┌────────

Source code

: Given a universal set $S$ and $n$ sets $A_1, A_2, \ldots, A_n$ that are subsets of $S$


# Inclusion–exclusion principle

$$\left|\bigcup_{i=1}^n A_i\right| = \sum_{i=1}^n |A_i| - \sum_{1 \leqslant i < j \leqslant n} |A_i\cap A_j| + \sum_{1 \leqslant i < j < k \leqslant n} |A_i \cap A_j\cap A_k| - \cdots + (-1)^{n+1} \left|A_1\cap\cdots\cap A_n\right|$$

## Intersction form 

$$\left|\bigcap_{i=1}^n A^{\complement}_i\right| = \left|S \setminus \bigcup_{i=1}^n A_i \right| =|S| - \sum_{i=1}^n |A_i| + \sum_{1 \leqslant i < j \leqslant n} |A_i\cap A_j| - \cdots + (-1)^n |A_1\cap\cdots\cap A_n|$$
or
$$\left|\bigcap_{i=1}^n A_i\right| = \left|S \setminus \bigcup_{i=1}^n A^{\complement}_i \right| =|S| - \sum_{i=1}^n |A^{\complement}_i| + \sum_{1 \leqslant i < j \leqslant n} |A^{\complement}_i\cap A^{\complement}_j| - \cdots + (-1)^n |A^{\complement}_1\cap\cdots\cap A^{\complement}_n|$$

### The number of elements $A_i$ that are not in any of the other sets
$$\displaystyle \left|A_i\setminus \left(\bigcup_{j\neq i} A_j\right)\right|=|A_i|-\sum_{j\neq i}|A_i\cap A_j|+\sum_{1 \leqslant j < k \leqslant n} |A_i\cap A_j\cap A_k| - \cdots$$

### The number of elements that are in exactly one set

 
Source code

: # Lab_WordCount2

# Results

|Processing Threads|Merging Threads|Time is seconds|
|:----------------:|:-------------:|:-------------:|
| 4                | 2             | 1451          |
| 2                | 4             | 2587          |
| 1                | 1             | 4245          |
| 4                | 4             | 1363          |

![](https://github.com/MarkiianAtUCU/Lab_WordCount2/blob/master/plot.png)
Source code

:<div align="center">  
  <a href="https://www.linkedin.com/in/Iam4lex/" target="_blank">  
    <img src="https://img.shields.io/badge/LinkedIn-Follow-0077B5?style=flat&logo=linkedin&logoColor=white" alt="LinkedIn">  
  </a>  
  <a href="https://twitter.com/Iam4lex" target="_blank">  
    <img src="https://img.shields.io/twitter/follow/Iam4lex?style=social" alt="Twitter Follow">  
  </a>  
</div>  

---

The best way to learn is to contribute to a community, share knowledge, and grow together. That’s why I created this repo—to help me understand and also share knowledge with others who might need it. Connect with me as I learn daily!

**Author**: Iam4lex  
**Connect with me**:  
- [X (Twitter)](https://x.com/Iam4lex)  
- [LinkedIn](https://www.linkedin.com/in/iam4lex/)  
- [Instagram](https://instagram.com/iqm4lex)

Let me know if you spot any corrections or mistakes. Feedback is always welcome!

└────────

> [Task details] List every line above containing the word "number".

> [Response box]
### The number of elements $A_i$ that are not in any of the other sets
### The number of elements that are in exactly one set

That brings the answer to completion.